Moreover, Fed officials had considered the increase in the excess reserves as a danger for future inflation and speculation. They also considered the presence of considerable excess reserve as averting them from tightening in the future. However, same concerns regarding increase in the excess reserves of the bank have been raised in the year 2008-2009. Considering the Burgess Riefler Doctrine, the method by which Federal Reserve could control the interest rates was by compelling the other banks to borrow from it. Once the open market portfolio was greater than the excess reserves, the sales in the open market could, however, pressurize the banks to borrow (Meltze, 2003). The banks would decrease their indebtedness by reducing their lending. The era of the 1930s was, however, typified by low interest rates with the short term rates near to zero for most of the decades, and the long term rates were near to 2%. According to the traditional Keynesian view, the the monetary policy was ineffective because the economy of the United States was in the liquidity trap. In 2008, the Federal Funds rate was close to zero, just like it was in the 1930s, which again raised the concern and issue of the policy ineffectiveness (Baumol & . Blinder, 2011).
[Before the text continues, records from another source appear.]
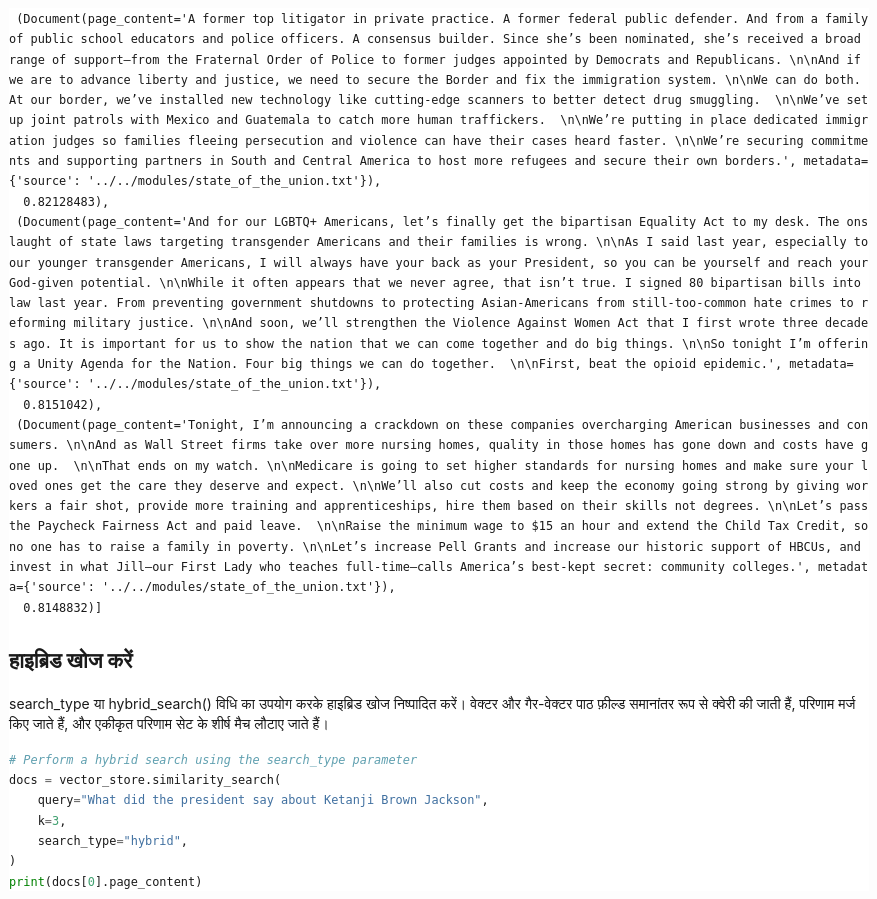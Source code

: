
 ```output
 (Document(page_content='A former top litigator in private practice. A former federal public defender. And from a family of public school educators and police officers. A consensus builder. Since she’s been nominated, she’s received a broad range of support—from the Fraternal Order of Police to former judges appointed by Democrats and Republicans. \n\nAnd if we are to advance liberty and justice, we need to secure the Border and fix the immigration system. \n\nWe can do both. At our border, we’ve installed new technology like cutting-edge scanners to better detect drug smuggling.  \n\nWe’ve set up joint patrols with Mexico and Guatemala to catch more human traffickers.  \n\nWe’re putting in place dedicated immigration judges so families fleeing persecution and violence can have their cases heard faster. \n\nWe’re securing commitments and supporting partners in South and Central America to host more refugees and secure their own borders.', metadata={'source': '../../modules/state_of_the_union.txt'}),
  0.82128483),
 (Document(page_content='And for our LGBTQ+ Americans, let’s finally get the bipartisan Equality Act to my desk. The onslaught of state laws targeting transgender Americans and their families is wrong. \n\nAs I said last year, especially to our younger transgender Americans, I will always have your back as your President, so you can be yourself and reach your God-given potential. \n\nWhile it often appears that we never agree, that isn’t true. I signed 80 bipartisan bills into law last year. From preventing government shutdowns to protecting Asian-Americans from still-too-common hate crimes to reforming military justice. \n\nAnd soon, we’ll strengthen the Violence Against Women Act that I first wrote three decades ago. It is important for us to show the nation that we can come together and do big things. \n\nSo tonight I’m offering a Unity Agenda for the Nation. Four big things we can do together.  \n\nFirst, beat the opioid epidemic.', metadata={'source': '../../modules/state_of_the_union.txt'}),
  0.8151042),
 (Document(page_content='Tonight, I’m announcing a crackdown on these companies overcharging American businesses and consumers. \n\nAnd as Wall Street firms take over more nursing homes, quality in those homes has gone down and costs have gone up.  \n\nThat ends on my watch. \n\nMedicare is going to set higher standards for nursing homes and make sure your loved ones get the care they deserve and expect. \n\nWe’ll also cut costs and keep the economy going strong by giving workers a fair shot, provide more training and apprenticeships, hire them based on their skills not degrees. \n\nLet’s pass the Paycheck Fairness Act and paid leave.  \n\nRaise the minimum wage to $15 an hour and extend the Child Tax Credit, so no one has to raise a family in poverty. \n\nLet’s increase Pell Grants and increase our historic support of HBCUs, and invest in what Jill—our First Lady who teaches full-time—calls America’s best-kept secret: community colleges.', metadata={'source': '../../modules/state_of_the_union.txt'}),
  0.8148832)]
```

## हाइब्रिड खोज करें

search_type या hybrid_search() विधि का उपयोग करके हाइब्रिड खोज निष्पादित करें। वेक्टर और गैर-वेक्टर पाठ फ़ील्ड समानांतर रूप से क्वेरी की जाती हैं, परिणाम मर्ज किए जाते हैं, और एकीकृत परिणाम सेट के शीर्ष मैच लौटाए जाते हैं।

```python
# Perform a hybrid search using the search_type parameter
docs = vector_store.similarity_search(
    query="What did the president say about Ketanji Brown Jackson",
    k=3,
    search_type="hybrid",
)
print(docs[0].page_content)
```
2). The policy actions of Fed from 2008 to present have not succeeded. This is due to the fact that it is difficult for the Fed to exit from its previously designed strategy. The major statutory goals of Fed are to maximize the employment and ensure price stability. If Fed exits from the previous strategy and starts tightening then the unemployment keeps on increasing, and Fed can face the political pressure for abandoning its efforts and tumble down under the pressure. As a result of this inflationary pressure can arise because public and the market become doubtful about the determination of Fed. However, Fed remained unsuccessful in maximizing the employment and ensuring the stability of the prices from 2008 to present. The inflation rate increasing since 2008, except for the year 2010, stability in the prices of products is not observed in the economy.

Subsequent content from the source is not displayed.